Petisi ini memang bukan kelembagaan. Sebab, UGM sebagai lembaga tidak mungkin mengungkapkan pendapat. Manusia yang berada di dalamnya yang bisa bersikap. Sivitas akademika UGM yang bersuara. Kalimat yang menyatakan petisi bukan kelembagaan perlu dipahami maknanya.
Petisi ini juga tidak berhubungan dengan rektor. Petisi ini ditujukan sesama alumnus UGM, bukan sesama mahasiswa UGM. Alumnus udah lulus sehingga tidak ada hubungan. Petisi ini pun resmi diselenggarakan oleh PSP, didiskusikan di Balai Senat UGM yang tidak bisa dimasuki sembarangan orang, dan dideklarasikan di Balairung UGM.
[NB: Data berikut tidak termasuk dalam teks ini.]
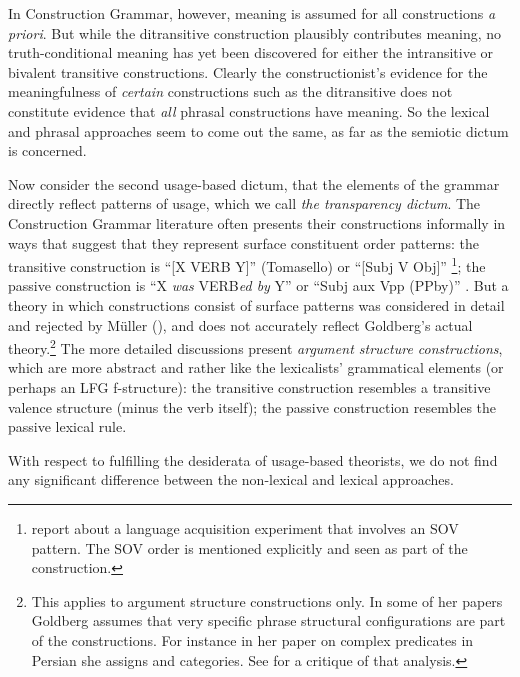 In Construction Grammar, however, meaning is assumed for all constructions  \emph{a priori}.  But
while the ditransitive construction plausibly contributes meaning, no truth-conditional meaning has
yet been discovered for either the intransitive or bivalent transitive constructions.  Clearly the
constructionist's evidence for the meaningfulness of \emph{certain} constructions such as the
ditransitive does not constitute evidence that \emph{all} phrasal constructions have meaning.  So
the lexical and phrasal approaches seem to come out the same, as far as the semiotic dictum is
concerned.


Now consider the second usage-based dictum, that the elements of the grammar directly reflect
patterns of usage, which we call \emph{the transparency dictum}.  The Construction Grammar
literature often presents their constructions informally in ways that suggest that they represent
surface constituent order patterns: the transitive construction is ``[X VERB Y]'' (Tomasello) or ``[Subj V Obj]''
\citep{Goldberg95a,Goldberg2006a}\footnote{
  \citet[]{GCS2004a} report about a language acquisition experiment that involves an SOV
  pattern. The SOV order is mentioned explicitly and seen as part of the construction.
}; the passive construction is ``X \emph{was} VERB\emph{ed by} Y''
\citep[]{Tomasello2003a} or ``Subj aux Vpp (PPby)'' \citep[]{Goldberg2006a}.  But a theory
in which constructions consist of surface patterns was considered in detail and rejected by
Müller (\citeyear[Section~2]{Mueller2006d}), and does not accurately reflect Goldberg's actual
theory.\footnote{
  This applies to argument structure constructions only. In some of her papers Goldberg assumes that
  very specific phrase structural configurations are part of the constructions. For instance in her
  paper on complex predicates in Persian \citep{Goldberg2003a} she assigns \vnull and \vbar categories. See
   for a critique of that analysis.} 
The more detailed discussions present \emph{argument structure
  constructions}, which are more abstract and rather like the lexicalists' grammatical elements (or
perhaps an LFG f-structure): the transitive construction resembles a transitive valence structure
(minus the verb itself); the passive construction resembles the passive lexical rule.

With respect to fulfilling the desiderata of usage-based theorists, we do not find 
any significant difference between the
non-lexical and lexical approaches.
Seberapa jauh keprihatinan terhadap situasi demokrasi saat ini sampai lahir Petisi Bulaksumur?
Demokrasi saat ini sangat memprihatinkan, dapat dilihat dari dua kejadian utama. Pertama, Jokowi mencla-mencle yang seharusnya sebagai pemimpin negara dari Solo perlu memegang teguh budaya Jawa. Jokowi seharusnya memegang sabdo pandito ratu yang berarti ucapan kepala negara tidak boleh mencla-mencle.
Kedua, Jokowi harus menyadari bahwa kasus Gibran sah secara hukum, tetapi cacat etika. Tindakan ini semakin menunjukkan bahwa Jokowi melakukan pembelaan yang salah. Bahkan, sudah melakukan tindakan pembodohan. Menurut ilmu psikologi, orang yang berbohong cenderung mempertahankan kebohongannya untuk menjaga marwahnya.
Keputusan tersebut cenderung dibenarkan yang berakhir menjadi kenyataan salah, seperti terwujud dalam pernyataan presiden boleh memihak dan berkampanye serta masalah bantuan sosial (bansos).
Petisi Bulaksumur menjadi salah satu pencetus gerakan moral di banyak perguruan tinggi lainnya, Bagaimana tanggapannya?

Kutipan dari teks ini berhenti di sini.